Marcelo Leonardo
O uso generalizado da delação premiada na Operação Lava Jato despertou, em definitivo, o interesse de todos sobre o instituto. Como lembrou em recente entrevista no exterior a Presidente Dilma, desde a Inconfidência Mineira se conhece e se abomina a figura do delator por sua carga negativa de traição.
No Brasil, a disciplina da delação, com o nome de colaboração premiada, não é nova, pois aparece em várias leis desde a década de 90: crimes hediondos (1990), crime organizado (1995), crimes do colarinho branco e crimes tributários (alteração em 1995), seqüestro (alteração em 1996), lavagem de dinheiro (1998) e tóxicos (desde a lei de 2002). Há uma regra geral de proteção para o réu colaborador na Lei 9807 de 1999 (artigos 13 e 14). Mais recentemente, passamos a ter um amplo regramento da delação premiada com a Lei 12.850 de 2013 (artigos 4º a 6º), que trata de organização criminosa.

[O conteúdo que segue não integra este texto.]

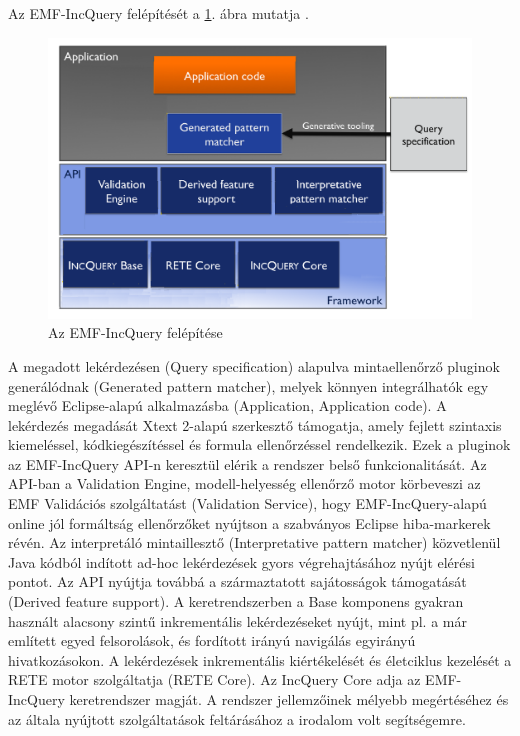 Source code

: Az EMF-IncQuery felépítését a \ref{fig:EMFIncQueryStructure}. ábra mutatja \cite{Bergmann-TOOLS-2012}.
%
\begin{figure}[htb]
\centering
\includegraphics[width=\textwidth]{figures/emf-incquery-structure.png}
\caption{Az EMF-IncQuery felépítése}
\label{fig:EMFIncQueryStructure}
\end{figure}
%
A megadott lekérdezésen (Query specification) alapulva mintaellenőrző pluginok generálódnak (Generated pattern matcher), melyek könnyen integrálhatók egy meglévő Eclipse-alapú alkalmazásba (Application, Application code).
A lekérdezés megadását Xtext 2-alapú szerkesztő támogatja, amely fejlett szintaxis kiemeléssel, kódkiegészítéssel és formula ellenőrzéssel rendelkezik.
Ezek a pluginok az EMF-IncQuery API-n keresztül elérik a rendszer belső funkcionalitását.
Az API-ban a Validation Engine, modell-helyesség ellenőrző motor körbeveszi az \gls{EMF} Validációs szolgáltatást (Validation Service), hogy EMF-IncQuery-alapú online jól formáltság ellenőrzőket nyújtson a szabványos Eclipse hiba-markerek révén.
Az interpretáló mintaillesztő (Interpretative pattern matcher) közvetlenül Java kódból indított ad-hoc lekérdezések gyors végrehajtásához nyújt elérési pontot.
Az API nyújtja továbbá a származtatott sajátosságok támogatását (Derived feature support).
A keretrendszerben a Base komponens gyakran használt alacsony szintű inkrementális lekérdezéseket nyújt, mint pl. a már említett egyed felsorolások, és fordított irányú navigálás egyirányú hivatkozásokon.
A lekérdezések inkrementális kiértékelését és életciklus kezelését a RETE motor szolgáltatja (RETE Core).
Az IncQuery Core adja az EMF-IncQuery keretrendszer magját.
A rendszer jellemzőinek mélyebb megértéséhez és az általa nyújtott szolgáltatások feltárásához a \cite{Bergmann-TOOLS-2012} irodalom volt segítségemre.

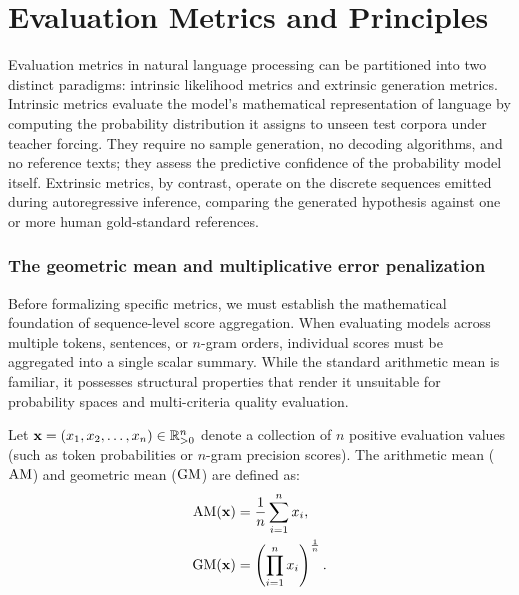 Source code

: \documentclass[../../../main.tex]{subfiles}
\begin{document}
\section{Evaluation Metrics and Principles}
\label{sec:evaluation_metrics}

Evaluation metrics in natural language processing can be partitioned into two distinct paradigms: intrinsic likelihood metrics and extrinsic generation metrics. Intrinsic metrics evaluate the model's mathematical representation of language by computing the probability distribution it assigns to unseen test corpora under teacher forcing. They require no sample generation, no decoding algorithms, and no reference texts; they assess the predictive confidence of the probability model itself. Extrinsic metrics, by contrast, operate on the discrete sequences emitted during autoregressive inference, comparing the generated hypothesis against one or more human gold-standard references.

\subsubsection{The geometric mean and multiplicative error penalization}
Before formalizing specific metrics, we must establish the mathematical foundation of sequence-level score aggregation. When evaluating models across multiple tokens, sentences, or $n$-gram orders, individual scores must be aggregated into a single scalar summary. While the standard arithmetic mean is familiar, it possesses structural properties that render it unsuitable for probability spaces and multi-criteria quality evaluation.

Let $\vx = (x_1, x_2, \dots, x_n) \in \R_{>0}^n$ denote a collection of $n$ positive evaluation values (such as token probabilities or $n$-gram precision scores). The arithmetic mean ($\AM$) and geometric mean ($\GM$) are defined as:
\begin{align}
\label{eq:arithmetic_mean_def}
\AM(\vx) &= \frac{1}{n} \sum_{i=1}^n x_i, \\
\label{eq:geometric_mean_def}
\GM(\vx) &= \left( \prod_{i=1}^n x_i \right)^{\frac{1}{n}}.
\end{align}
\end{document}
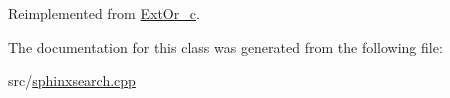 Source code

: Reimplemented from \hyperlink{classExtOr__c_ad97e51ec894976af33e6f6518cdaa754}{Ext\-Or\-\_\-c}.



The documentation for this class was generated from the following file\-:\begin{DoxyCompactItemize}
\item 
src/\hyperlink{sphinxsearch_8cpp}{sphinxsearch.\-cpp}\end{DoxyCompactItemize}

O Brasil é signatário de convenções internacionais da ONU que recomendam o uso da delação premiada para combate à organizações criminosas e à corrupção: Convenção de Palermo de 2000 e Convenção de Mérida de 2003. Há, internacionalmente, o convencimento de que a delação é instrumento relevante e eficaz para investigação e punição destas formas de criminalidade. O Juiz Sérgio Moro, em artigos publicados, cita como exemplo exitoso de investigação com uso da delação a Operação Mãos Limpas, na Itália, sobre a Máfia. O mesmo magistrado diz que deve se ressalvar que a palavra de criminoso colaborador deve sempre ser vista com desconfiança, e que o depoimento deve ser amparado em prova de corroboração.
A própria lei de regência da delação premiada estabelece que nenhuma sentença condenatória será proferida com fundamento apenas nas declarações de agente colaborador (artigo 4º, §16), o que indica que não se deve, desde logo, aceitar como verdade tudo que um delator diz, sem a chamada prova de corroboração, isto é, documentos, perícias e outras provas materiais que demonstrem a veracidade da delação.
Um dos requisitos da delação é que a disposição de colaborar seja voluntária e não fruto de qualquer forma de coação. É fora de dúvida que prender investigados preventivamente e, depois, lhes oferecer a liberdade provisória ou a prisão domiciliar em troca da delação premiada viola a voluntariedade do ato.
Outro problema é impor no acordo de delação premiada a renúncia do colaborador a direitos fundamentais, previstos na Constituição e na Convenção Americana de Direitos Humanos, que são irrenunciáveis, como o direito de acesso à Justiça, o direito ao silêncio, o direito de não se autoincriminar e o direito de recorrer contra sentenças desfavoráveis.
Cézar Roberto Bitencourt chama o instituto de traição bonificada, que critica, afirmando que aquele que é capaz de trair, delatar ou dedurar um companheiro movido exclusivamente pela ânsia de obter alguma vantagem pessoal, não terá escrúpulos em igualmente mentir, inventar, tergiversar e manipular as informações que oferece para merecer o que deseja.